Similarly, here, the plaintiffs point to several circumstances that, if true, could have put Officer Chaffee on notice that Mr. Smart posed no threat: Mr. Smart fell to the ground, had his arms outstretched with his empty hands visible, and looked back at Officer Chaffee and shook his head. And other eyewitnesses who, just like Officer Chaffee, were in the midst of a chaotic situation, had time to perceive that Mr. Smart did not pose a threat. Therefore, a reasonable jury could conclude that Officer Chaffee violated Mr. Smart’s right to be free from excessive force by firing the final shots at Mr. Smart after Officer Chaffee had had "enough time ... to recognize and react to" the fact that Mr. Smart no longer posed a threat (if in fact he ever did pose a threat). Id. (alteration in original) (quotation marks omitted).

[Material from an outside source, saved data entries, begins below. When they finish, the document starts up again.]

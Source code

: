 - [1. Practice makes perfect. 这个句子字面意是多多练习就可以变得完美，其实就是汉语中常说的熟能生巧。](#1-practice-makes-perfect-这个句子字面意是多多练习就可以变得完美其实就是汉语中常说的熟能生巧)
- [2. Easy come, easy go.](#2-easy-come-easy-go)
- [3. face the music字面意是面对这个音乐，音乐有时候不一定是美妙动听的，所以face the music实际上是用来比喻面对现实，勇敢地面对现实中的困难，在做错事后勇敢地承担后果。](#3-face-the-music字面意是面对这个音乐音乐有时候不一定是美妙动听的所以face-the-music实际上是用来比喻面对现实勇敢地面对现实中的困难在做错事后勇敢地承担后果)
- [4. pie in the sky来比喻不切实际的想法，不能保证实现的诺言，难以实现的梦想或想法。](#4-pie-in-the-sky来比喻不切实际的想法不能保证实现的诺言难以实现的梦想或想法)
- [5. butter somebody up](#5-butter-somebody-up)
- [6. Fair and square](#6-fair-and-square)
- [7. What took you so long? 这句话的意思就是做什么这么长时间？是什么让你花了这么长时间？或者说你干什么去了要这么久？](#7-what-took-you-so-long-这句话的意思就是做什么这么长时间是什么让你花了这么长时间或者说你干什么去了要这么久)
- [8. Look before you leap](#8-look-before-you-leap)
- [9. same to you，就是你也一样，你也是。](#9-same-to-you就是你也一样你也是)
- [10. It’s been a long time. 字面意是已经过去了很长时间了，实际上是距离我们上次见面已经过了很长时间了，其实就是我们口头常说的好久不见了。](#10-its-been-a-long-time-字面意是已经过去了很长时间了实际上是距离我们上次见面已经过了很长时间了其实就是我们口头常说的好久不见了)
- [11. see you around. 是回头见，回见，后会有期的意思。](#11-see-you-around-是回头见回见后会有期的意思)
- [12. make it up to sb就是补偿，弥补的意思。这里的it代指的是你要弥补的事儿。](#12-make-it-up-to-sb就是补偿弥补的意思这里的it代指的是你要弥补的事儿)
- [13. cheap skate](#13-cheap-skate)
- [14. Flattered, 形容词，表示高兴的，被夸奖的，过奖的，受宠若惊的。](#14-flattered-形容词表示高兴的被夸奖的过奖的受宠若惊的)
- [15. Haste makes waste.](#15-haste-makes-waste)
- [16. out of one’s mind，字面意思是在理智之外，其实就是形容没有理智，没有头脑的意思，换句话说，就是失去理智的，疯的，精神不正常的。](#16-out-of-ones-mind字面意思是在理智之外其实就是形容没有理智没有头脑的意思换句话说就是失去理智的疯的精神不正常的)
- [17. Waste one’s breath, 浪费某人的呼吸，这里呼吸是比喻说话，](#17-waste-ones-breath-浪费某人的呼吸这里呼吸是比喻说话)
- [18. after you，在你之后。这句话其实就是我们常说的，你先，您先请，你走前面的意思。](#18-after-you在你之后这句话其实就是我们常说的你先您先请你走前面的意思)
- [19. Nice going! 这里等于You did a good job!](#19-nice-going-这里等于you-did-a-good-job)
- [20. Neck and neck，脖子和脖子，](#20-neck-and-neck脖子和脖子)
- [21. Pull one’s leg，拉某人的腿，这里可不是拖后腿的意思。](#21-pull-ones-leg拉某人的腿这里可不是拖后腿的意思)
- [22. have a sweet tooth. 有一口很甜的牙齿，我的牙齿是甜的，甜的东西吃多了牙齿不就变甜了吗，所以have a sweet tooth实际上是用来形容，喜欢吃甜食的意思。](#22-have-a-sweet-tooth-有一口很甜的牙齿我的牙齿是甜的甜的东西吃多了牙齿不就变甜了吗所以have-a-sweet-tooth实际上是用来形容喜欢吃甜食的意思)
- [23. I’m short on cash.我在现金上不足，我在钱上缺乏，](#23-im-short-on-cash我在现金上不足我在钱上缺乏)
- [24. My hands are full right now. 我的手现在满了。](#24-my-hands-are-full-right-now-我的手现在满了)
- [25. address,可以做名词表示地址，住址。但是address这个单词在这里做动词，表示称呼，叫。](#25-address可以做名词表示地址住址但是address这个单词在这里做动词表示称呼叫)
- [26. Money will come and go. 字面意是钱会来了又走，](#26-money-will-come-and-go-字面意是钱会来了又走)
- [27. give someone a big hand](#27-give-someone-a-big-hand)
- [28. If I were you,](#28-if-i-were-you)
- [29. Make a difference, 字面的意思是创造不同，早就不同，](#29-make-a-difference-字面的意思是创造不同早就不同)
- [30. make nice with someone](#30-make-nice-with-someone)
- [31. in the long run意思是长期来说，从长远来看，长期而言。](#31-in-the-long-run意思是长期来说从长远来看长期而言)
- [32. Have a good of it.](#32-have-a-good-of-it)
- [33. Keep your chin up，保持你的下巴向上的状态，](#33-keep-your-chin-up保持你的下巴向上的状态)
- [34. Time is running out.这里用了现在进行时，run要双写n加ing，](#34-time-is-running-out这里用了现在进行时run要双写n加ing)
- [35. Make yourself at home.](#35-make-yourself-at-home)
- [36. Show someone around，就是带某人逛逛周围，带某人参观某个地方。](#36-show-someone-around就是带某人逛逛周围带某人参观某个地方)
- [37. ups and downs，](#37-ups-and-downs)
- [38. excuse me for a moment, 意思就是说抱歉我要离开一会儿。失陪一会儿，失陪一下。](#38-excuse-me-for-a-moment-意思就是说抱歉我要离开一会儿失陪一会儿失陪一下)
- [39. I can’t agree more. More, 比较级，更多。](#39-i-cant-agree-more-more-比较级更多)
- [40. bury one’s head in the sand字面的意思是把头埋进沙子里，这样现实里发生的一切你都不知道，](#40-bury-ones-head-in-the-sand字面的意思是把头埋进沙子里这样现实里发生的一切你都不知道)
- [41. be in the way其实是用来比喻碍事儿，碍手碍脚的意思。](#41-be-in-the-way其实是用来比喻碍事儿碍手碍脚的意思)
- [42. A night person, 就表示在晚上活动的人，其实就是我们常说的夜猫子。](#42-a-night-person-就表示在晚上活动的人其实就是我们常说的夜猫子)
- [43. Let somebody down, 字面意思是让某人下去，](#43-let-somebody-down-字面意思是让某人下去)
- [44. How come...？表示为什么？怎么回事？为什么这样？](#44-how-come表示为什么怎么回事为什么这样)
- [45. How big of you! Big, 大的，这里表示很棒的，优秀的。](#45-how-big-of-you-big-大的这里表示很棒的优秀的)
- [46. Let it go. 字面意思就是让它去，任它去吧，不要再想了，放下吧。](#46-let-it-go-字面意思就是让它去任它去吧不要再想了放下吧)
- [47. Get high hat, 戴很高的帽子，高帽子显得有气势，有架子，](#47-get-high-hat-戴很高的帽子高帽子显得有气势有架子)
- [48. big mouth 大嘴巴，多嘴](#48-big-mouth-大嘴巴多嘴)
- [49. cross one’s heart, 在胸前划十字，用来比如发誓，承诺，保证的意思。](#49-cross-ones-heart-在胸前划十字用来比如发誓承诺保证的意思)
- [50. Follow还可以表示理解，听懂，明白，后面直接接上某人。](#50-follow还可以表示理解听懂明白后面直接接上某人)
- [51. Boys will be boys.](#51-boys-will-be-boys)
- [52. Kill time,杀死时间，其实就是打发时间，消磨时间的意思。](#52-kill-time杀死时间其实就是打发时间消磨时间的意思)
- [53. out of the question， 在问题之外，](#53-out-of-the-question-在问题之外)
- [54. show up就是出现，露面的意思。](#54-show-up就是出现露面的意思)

Turning now to the second prong of qualified immunity, "it is ... clearly established that officers may not continue to use force against a suspect who is effectively subdued." Perea , 817 F.3d at 1204 ; see also McCoy , 887 F.3d at 1050 n.19 ("[F]orce justified at the beginning of an encounter is not justified even seconds later if the justification for the initial force has been eliminated." (alteration in original) (quoting Waterman v. Batton , 393 F.3d 471, 481 (4th Cir. 2005) )); Herrera v. Bernalillo Cty. Bd. of Cty. Comm’rs , 361 F. App'x 924, 929 (10th Cir. 2010) (unpublished); Gouskos v. Griffith , 122 F. App'x 965, 977 (10th Cir. 2005) (unpublished); Dixon v. Richer , 922 F.2d 1456, 1463 (10th Cir. 1991). Thus, taking the facts in the light most favorable to the plaintiffs, Officer Chaffee violated clearly established law if he shot Mr. Smart after it would have been clear to a reasonable officer that the perceived threat had passed.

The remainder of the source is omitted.